→ **Description of the task**
Produce word for word the lines of the data below running from the one that has "नैवं विनष्टाः शोचन्ते" to the one that has "तान् हत्वा बहुशो रामो", inclusive, and no others.

→ **Data records**

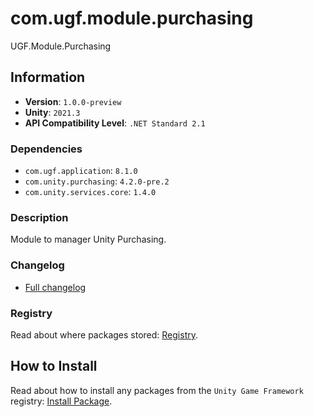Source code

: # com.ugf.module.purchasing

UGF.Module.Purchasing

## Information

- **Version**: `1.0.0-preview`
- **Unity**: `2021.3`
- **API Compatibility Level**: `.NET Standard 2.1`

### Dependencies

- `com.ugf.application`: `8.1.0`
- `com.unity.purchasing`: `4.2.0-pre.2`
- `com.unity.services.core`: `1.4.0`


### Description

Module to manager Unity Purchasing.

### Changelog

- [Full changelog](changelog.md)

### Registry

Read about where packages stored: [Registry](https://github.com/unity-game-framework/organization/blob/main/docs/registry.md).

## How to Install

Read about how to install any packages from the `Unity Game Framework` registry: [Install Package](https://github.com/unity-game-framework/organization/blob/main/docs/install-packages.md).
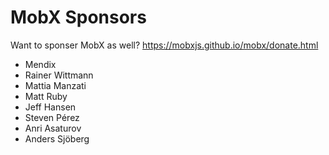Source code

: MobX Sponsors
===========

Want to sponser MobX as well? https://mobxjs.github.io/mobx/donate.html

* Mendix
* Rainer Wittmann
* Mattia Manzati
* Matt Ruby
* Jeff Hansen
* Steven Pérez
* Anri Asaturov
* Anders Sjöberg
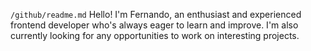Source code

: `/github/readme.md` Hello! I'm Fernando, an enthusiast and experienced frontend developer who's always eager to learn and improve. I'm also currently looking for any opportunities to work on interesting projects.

---

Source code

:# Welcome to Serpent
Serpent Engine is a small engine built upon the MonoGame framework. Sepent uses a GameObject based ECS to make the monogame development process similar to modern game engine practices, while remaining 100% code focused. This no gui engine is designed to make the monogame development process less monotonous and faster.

--

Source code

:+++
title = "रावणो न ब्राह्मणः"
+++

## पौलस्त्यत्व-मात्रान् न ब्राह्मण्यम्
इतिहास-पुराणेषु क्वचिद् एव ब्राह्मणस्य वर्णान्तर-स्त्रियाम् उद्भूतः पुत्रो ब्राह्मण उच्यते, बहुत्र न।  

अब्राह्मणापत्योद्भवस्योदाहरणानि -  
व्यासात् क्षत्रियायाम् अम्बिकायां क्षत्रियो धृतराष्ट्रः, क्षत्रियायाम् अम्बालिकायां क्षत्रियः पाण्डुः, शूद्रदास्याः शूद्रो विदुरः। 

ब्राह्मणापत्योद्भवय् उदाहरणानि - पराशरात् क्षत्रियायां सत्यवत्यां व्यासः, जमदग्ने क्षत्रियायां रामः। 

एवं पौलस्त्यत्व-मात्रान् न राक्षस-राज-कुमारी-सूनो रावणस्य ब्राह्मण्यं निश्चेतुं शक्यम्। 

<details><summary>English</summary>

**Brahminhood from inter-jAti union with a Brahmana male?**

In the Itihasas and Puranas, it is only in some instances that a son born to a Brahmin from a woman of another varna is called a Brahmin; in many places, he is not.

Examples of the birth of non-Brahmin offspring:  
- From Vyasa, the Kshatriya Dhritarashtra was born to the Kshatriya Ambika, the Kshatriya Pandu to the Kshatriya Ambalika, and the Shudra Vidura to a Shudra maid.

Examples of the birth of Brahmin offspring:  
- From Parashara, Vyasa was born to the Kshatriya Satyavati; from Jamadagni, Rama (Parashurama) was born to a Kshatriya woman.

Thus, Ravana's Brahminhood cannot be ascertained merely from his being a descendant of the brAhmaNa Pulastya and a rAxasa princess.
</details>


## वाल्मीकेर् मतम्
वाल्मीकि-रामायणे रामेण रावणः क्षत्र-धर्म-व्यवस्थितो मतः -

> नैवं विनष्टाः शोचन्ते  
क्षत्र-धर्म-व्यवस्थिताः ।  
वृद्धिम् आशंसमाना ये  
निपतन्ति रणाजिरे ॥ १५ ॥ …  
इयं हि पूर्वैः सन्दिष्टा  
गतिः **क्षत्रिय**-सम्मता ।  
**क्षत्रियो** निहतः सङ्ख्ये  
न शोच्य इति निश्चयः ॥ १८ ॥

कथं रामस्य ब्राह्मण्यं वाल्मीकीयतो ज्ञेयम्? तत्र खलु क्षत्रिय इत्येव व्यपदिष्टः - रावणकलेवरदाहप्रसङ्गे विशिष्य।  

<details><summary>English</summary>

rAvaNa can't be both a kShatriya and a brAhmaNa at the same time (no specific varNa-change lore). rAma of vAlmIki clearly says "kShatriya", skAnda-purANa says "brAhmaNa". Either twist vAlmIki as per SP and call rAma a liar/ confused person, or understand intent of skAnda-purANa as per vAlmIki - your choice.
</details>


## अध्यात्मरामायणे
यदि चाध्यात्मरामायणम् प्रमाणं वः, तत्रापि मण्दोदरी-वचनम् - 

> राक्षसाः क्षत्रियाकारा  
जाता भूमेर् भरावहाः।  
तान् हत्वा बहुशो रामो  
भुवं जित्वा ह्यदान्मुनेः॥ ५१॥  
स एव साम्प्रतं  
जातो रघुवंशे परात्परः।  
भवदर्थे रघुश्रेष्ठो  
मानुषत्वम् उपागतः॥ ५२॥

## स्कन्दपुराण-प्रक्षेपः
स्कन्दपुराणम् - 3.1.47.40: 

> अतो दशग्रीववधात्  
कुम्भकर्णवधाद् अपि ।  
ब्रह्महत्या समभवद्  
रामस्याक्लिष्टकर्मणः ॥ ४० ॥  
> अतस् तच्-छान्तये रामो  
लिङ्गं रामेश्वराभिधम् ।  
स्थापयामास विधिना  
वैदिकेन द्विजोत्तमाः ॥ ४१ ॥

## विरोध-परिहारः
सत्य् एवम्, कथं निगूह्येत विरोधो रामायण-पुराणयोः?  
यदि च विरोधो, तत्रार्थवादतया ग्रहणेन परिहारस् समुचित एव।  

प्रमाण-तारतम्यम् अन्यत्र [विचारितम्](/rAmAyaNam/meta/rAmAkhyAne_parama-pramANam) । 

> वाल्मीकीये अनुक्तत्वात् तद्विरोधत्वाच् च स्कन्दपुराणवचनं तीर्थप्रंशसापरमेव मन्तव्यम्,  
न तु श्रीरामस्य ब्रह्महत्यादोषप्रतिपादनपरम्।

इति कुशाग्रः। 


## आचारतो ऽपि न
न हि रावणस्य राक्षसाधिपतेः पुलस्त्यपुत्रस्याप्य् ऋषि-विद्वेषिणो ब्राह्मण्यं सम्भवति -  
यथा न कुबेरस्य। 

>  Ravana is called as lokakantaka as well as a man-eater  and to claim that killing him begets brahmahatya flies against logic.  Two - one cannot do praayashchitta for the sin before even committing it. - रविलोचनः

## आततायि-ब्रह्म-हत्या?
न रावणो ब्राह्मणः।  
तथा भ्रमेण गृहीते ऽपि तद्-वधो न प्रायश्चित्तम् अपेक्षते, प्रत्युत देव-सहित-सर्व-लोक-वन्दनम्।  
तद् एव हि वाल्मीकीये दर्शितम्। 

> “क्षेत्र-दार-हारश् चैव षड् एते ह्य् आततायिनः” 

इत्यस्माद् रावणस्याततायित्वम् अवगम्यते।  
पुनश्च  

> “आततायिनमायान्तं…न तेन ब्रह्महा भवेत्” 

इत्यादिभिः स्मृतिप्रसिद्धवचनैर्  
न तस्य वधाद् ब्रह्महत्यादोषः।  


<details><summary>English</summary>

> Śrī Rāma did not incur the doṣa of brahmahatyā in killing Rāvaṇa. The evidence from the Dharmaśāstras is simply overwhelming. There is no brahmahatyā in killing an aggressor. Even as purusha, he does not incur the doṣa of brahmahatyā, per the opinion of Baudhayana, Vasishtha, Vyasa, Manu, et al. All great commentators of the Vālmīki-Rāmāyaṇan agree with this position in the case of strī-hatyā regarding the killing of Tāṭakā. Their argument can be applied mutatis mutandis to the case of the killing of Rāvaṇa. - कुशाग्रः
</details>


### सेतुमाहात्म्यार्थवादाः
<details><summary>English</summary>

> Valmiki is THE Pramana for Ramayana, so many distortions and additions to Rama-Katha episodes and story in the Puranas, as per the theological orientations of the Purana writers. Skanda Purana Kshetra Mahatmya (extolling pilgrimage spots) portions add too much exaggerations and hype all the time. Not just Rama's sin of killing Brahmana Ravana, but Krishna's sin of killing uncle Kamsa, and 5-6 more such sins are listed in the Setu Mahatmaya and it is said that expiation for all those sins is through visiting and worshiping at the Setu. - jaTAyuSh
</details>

→ **Answer box**
> नैवं विनष्टाः शोचन्ते  
क्षत्र-धर्म-व्यवस्थिताः ।  
वृद्धिम् आशंसमाना ये  
निपतन्ति रणाजिरे ॥ १५ ॥ …  
इयं हि पूर्वैः सन्दिष्टा  
गतिः **क्षत्रिय**-सम्मता ।  
**क्षत्रियो** निहतः सङ्ख्ये  
न शोच्य इति निश्चयः ॥ १८ ॥

कथं रामस्य ब्राह्मण्यं वाल्मीकीयतो ज्ञेयम्? तत्र खलु क्षत्रिय इत्येव व्यपदिष्टः - रावणकलेवरदाहप्रसङ्गे विशिष्य।  

<details><summary>English</summary>

rAvaNa can't be both a kShatriya and a brAhmaNa at the same time (no specific varNa-change lore). rAma of vAlmIki clearly says "kShatriya", skAnda-purANa says "brAhmaNa". Either twist vAlmIki as per SP and call rAma a liar/ confused person, or understand intent of skAnda-purANa as per vAlmIki - your choice.
</details>


## अध्यात्मरामायणे
यदि चाध्यात्मरामायणम् प्रमाणं वः, तत्रापि मण्दोदरी-वचनम् - 

> राक्षसाः क्षत्रियाकारा  
जाता भूमेर् भरावहाः।  
तान् हत्वा बहुशो रामो  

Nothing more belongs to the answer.